Gear-changes are smooth and well-timed depending on the circumstances but even if you disagree with the gear choice the automatic can be overridden with either the selector lever in sport mode or the paddles mounted behind the steering wheel.

Unfortunately the paddles don’t spin with the steering wheel, which partly defeats the object but manual selections can be made with the gear selector lever when manual mode is engaged. Still, the presence of paddles in any form is notable, and welcome.

The transmission did have a tendency to upshift a little early wasting some of the mid-range qualities of the impressive engine – all in the name of conserving fuel.

The ASX is not just an exercise in styling. With a switchable four-wheel-drive system available in higher grades, and generous ground clearance, the little SUV can hold its own on more than just the black-top.

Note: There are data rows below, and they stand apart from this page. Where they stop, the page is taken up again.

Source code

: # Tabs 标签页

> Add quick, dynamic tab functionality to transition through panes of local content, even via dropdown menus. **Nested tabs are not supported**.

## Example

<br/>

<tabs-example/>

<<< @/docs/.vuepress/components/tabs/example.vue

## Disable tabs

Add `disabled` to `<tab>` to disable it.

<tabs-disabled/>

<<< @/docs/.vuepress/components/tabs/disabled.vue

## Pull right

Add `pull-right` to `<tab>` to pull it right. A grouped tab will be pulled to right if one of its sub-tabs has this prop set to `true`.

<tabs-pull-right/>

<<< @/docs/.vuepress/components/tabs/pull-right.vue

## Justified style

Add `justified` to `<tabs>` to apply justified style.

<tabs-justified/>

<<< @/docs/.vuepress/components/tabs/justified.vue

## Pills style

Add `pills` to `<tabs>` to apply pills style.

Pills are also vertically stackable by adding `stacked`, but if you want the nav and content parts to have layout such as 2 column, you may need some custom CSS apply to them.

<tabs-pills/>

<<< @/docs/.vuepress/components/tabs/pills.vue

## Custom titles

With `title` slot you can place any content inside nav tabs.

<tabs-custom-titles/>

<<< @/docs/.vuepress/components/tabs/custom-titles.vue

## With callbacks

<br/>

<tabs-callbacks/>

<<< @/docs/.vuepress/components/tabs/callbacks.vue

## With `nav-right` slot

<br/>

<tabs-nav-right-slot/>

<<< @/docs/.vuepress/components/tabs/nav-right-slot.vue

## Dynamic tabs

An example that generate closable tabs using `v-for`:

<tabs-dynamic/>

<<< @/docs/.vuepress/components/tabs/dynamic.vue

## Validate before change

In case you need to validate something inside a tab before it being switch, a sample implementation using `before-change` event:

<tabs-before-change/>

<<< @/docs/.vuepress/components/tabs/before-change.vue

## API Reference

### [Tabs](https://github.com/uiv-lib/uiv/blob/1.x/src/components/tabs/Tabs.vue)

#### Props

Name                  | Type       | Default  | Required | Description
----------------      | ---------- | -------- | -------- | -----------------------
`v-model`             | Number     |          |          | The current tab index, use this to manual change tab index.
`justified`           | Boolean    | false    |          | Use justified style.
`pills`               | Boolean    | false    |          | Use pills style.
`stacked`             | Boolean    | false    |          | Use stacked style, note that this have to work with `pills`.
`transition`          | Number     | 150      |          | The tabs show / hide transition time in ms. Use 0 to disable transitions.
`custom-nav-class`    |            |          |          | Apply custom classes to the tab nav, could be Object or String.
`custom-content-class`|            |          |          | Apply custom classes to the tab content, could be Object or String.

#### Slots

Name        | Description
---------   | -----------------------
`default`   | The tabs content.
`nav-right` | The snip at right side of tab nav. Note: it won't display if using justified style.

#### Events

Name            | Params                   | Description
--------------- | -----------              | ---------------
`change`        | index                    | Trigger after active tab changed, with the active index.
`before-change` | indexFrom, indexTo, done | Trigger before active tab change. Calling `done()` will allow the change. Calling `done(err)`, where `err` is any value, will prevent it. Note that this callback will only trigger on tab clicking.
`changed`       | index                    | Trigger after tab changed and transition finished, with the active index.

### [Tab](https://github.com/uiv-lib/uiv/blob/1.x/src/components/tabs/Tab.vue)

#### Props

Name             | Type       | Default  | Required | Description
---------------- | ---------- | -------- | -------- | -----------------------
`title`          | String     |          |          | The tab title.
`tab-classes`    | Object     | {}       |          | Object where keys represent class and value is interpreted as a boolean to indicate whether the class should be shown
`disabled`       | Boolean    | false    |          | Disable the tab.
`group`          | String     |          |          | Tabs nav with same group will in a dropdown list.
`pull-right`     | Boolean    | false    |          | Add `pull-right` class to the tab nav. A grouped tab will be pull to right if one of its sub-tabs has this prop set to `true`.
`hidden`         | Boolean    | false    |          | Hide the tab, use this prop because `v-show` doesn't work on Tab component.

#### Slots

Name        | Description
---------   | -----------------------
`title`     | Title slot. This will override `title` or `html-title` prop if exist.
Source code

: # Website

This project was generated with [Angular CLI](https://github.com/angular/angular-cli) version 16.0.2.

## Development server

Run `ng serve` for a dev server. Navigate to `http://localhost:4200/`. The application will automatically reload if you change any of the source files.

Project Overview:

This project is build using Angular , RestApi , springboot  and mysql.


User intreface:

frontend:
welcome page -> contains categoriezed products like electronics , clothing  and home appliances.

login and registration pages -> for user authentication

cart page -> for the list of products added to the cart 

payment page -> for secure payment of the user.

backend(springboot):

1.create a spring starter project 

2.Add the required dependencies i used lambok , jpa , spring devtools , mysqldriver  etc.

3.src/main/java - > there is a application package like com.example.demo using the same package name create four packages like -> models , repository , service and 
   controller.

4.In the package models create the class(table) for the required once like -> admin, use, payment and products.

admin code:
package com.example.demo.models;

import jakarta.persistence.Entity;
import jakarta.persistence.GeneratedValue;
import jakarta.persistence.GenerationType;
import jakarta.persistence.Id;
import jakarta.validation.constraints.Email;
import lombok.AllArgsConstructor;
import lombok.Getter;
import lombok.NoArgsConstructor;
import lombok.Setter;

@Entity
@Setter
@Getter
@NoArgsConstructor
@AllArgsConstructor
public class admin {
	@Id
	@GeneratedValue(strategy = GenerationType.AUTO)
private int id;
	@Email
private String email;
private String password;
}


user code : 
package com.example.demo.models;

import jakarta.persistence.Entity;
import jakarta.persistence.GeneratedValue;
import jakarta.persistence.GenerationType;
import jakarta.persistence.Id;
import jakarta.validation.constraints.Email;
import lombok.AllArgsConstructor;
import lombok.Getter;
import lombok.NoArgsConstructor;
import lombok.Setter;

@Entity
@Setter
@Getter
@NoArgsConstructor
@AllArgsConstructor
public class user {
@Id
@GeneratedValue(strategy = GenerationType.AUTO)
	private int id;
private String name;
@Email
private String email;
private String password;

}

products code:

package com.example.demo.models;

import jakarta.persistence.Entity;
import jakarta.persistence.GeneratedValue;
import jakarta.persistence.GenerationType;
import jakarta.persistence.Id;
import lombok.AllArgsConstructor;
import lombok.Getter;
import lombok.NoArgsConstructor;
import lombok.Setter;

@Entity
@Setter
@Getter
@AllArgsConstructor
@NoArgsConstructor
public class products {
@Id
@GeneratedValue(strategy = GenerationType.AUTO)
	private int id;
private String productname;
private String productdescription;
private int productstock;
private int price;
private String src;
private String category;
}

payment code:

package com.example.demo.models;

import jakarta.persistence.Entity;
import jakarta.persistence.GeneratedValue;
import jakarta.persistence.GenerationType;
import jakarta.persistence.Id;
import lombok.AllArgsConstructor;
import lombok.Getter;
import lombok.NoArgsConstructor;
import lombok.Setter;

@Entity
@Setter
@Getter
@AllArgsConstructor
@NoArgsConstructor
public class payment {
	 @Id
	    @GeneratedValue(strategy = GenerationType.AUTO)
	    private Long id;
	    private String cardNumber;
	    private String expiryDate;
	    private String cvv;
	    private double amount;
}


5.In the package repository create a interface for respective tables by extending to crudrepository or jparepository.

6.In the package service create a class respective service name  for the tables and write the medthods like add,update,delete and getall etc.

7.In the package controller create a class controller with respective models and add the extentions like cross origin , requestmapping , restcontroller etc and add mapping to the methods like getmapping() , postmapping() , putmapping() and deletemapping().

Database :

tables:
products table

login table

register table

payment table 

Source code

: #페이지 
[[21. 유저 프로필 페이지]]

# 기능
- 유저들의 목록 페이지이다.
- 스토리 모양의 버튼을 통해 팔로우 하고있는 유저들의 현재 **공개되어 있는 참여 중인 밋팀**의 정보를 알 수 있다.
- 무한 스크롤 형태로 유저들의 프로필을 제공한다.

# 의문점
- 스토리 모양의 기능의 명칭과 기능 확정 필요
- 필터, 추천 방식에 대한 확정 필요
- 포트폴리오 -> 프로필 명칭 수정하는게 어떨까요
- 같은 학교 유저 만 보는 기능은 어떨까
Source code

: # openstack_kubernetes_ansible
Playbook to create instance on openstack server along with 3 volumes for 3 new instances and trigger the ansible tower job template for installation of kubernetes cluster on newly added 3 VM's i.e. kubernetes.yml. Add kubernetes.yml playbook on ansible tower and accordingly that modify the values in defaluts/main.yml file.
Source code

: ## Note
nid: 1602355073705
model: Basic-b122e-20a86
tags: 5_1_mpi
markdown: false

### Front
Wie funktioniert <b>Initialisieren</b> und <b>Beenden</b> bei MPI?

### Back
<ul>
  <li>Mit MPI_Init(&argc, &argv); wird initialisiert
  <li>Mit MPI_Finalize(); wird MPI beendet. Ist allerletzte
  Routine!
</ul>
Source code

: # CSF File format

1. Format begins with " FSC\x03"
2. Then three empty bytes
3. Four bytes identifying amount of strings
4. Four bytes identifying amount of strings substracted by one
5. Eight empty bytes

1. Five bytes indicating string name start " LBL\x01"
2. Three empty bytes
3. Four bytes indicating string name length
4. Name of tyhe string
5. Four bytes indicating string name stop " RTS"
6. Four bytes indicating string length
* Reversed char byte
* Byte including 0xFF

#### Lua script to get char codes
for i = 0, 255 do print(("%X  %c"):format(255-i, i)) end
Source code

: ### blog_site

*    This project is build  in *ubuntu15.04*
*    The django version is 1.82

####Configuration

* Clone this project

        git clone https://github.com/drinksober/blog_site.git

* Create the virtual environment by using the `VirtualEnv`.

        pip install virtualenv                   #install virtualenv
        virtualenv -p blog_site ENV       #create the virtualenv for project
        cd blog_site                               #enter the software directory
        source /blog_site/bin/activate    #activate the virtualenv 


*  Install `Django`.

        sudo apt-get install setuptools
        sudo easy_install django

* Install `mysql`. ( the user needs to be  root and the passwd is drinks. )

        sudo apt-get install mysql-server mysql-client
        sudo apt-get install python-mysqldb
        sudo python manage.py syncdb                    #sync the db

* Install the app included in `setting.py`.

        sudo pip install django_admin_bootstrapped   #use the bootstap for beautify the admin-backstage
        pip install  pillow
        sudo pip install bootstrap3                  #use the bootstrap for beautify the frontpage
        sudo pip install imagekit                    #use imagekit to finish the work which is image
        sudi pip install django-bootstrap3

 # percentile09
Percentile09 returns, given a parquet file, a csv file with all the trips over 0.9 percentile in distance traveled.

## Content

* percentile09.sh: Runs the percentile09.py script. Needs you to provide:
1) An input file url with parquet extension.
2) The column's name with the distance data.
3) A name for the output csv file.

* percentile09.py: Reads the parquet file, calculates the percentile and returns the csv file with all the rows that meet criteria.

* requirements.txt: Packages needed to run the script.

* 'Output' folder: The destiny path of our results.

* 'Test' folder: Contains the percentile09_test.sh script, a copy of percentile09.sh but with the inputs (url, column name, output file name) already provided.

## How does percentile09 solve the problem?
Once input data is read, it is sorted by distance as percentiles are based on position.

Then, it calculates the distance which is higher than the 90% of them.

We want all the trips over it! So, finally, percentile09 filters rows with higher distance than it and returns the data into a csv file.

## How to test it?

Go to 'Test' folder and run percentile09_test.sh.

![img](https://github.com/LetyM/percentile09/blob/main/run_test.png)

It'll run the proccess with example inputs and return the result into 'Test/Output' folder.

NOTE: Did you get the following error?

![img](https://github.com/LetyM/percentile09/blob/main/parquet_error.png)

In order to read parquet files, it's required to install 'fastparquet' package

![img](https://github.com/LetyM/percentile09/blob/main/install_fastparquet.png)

The on-demand four-wheel-drive system senses which wheels require grip and manages the torque being sent to either end of the car. If no additional traction is required only the front wheels are driven – even when in 4WD mode.

If the ‘4WD Lock’ mode is selected however the final drive is locked in to a 50/50 split sending equal amounts of torque to front and rear wheels.

The ASX holds a respectable line even when being pushed through varying and unpredictable surfaces, and while the suspension absorbed vibration well it did allow quite a lot of noise through to the interior.

Mitsubishi has tweaked the rear shock absorbers and the rear stabiliser bar, the affect of which is a noticeable improvement in road manners.

On an unsealed road understeer was minimal and the various stability management systems intervened in time to prevent occupants becoming part of the scenery.

Even in 2WD mode the ASX had reasonable manners while traveling unsealed roads thanks to an adequate traction control program and nicely matched tyres.

While full wilderness exploration is not recommended the gutsy diesel and capable 4WD system will inspire confidence to find that slightly better picnic patch.

As a package the Mitsubishi ASX has already proven itself a worthy competitor in the small SUV sector but the addition of a solid diesel and automatic transmission option comes not a moment too soon.

Pressure from the Nissan Dualis and Hyundai ix35 shows no sign of relenting, so the ASX badly needed its diesel/auto update and, as a result, it should fare well in the fierce battle for SUV-premacy.